Abbas, the wily negotiator, shows his steel
Mahmoud Abbas may be 71 years old and nearing the end of a long political career, but the Palestinian President appears to have suddenly found the fighting spirit of a much younger man. His live televised call last week for new presidential and...
Mahmoud Abbas may be 71 years old and nearing the end of a long political career, but the Palestinian President appears to have suddenly found the fighting spirit of a much younger man.
His live televised call last week for new presidential and parliamentary elections, a direct challenge to the governing Hamas Islamists, was considered a daring move, a serious shaking up of the Palestinian political beehive.
The fallout has been quick. There have been days of battles between Hamas and members of Mr Abbas's Fatah on the streets of Gaza, tit-for-tat kidnappings and the overrunning of Hamas ministries by the President's special guard.
It is the worst internal fighting Palestinians have seen. But through the chaos, Mr Abbas has held his nerve. He stood alongside British Prime Minister Tony Blair in the West Bank city of Ramallah on Monday and promised that he would go ahead with the elections despite the violence.

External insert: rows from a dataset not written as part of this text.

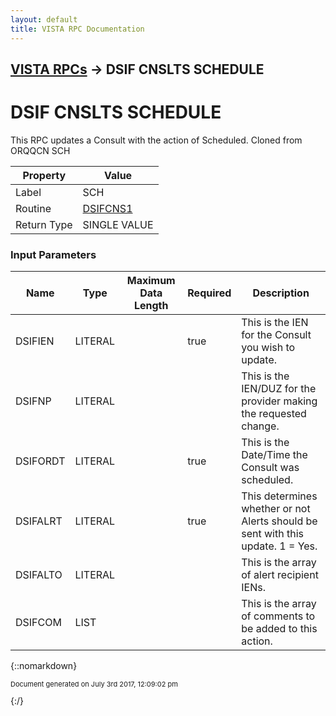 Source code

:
 ```yaml
---
layout: default
title: VISTA RPC Documentation
---
```


## [VISTA RPCs](TableOfContents) &#8594; DSIF CNSLTS SCHEDULE
# DSIF CNSLTS SCHEDULE

This RPC updates a Consult with the action of Scheduled. Cloned from ORQQCN SCH

Property | Value
--- | ---
Label | SCH
Routine | [DSIFCNS1](http://code.osehra.org/dox/Routine_DSIFCNS1_source.html)
Return Type | SINGLE VALUE


### Input Parameters

Name | Type | Maximum Data Length | Required | Description
--- | --- | --- | --- | ---
DSIFIEN | LITERAL |  | true | This is the IEN for the Consult you wish to update.
DSIFNP | LITERAL |  |  | This is the IEN/DUZ for the provider making the requested change.
DSIFORDT | LITERAL |  | true | This is the Date/Time the Consult was scheduled.
DSIFALRT | LITERAL |  | true | This determines whether or not Alerts should be sent with this update. 1 &#x3D; Yes.
DSIFALTO | LITERAL |  |  | This is the array of alert recipient IENs.
DSIFCOM | LIST |  |  | This is the array of comments to be added to this action. 



{::nomarkdown} <br/><p style="font-size: 11px">Document generated on July 3rd 2017, 12:09:02 pm</p>{:/}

Whereas over the past nine months, since Hamas came to power in March, he has often wobbled, first issuing an ultimatum and then either not following through on it or paring down his demands, now he looks to be acting with resolve.
While Mr Abbas did leave room for rapproachment with Hamas by saying he still preferred to form a unity government, few expect the Islamists to make the compromises needed for such an administration, first and foremost recognising Israel.
Mr Blair and the Bush administration have both given their wholesale backing to his move although their support comes with a double-edge - it makes Mr Abbas vulnerable to accusations by Hamas and others that he is colluding with the "enemy".
In that sense, his resolve is all the more impressive. Some of Mr Abbas's aides say not even they were certain he was going to go through with the election call. Mr Hamas leaders are also said to have been surprised by the sudden backbone.
Which begs the question, why now?
Aides and those who have known Mr Abbas over his many years in politics say it is the kind of move the wily old negotiator, who helped draft the Oslo peace accords, is inclined to make.
As a leader, they say he is open and a good listener, but when he decides to act, he takes his own counsel and sticks to it. When he is backed into a corner, as he has been by Hamas over the past nine months, he can suddenly become rigid.
"He's patient and hates confrontation, but if he is pushed he can become very forthright, even aggressive," said a journalist who has followed Mr Abbas for 20 years.
"I remember him once saying, 'you take me for a weak person because I am tolerant, but I am not weak'."
It remains to be seen if Mr Abbas will manage to get new elections held. There is doubt over whether as President he has the right to call for them. Officials say that even if they are approved, they may not be held until mid-2007.
It's also uncertain whether Mr Abbas, who has been at the heart of Palestinian politics since Fatah was founded in 1957, will run. He said in January this year that he would not stand for President again when his term ended.
In that respect, perhaps the determination he has shown in the past four days is part of the bravura of someone bringing down the curtain after 50 years in politics, many at the right-hand side of iconic former President, Yasser Arafat.
Those who know him are not so sure. Mr Abbas, a lawyer trained in Egypt who also earned a doctorate in Moscow, is a supreme tactician. He may have a grandfatherly appearance with his thick silver hair, but he has the sharp mind of a younger man.
If he were to step down before elections are held, there would be no natural successor from within Fatah, experts say. The chances are that the movement will rally around, calling on him to stand again. In that way he might manage to coalesce the deeply divided faction just at the crucial time.
It would be a deft move for a septuagenarian.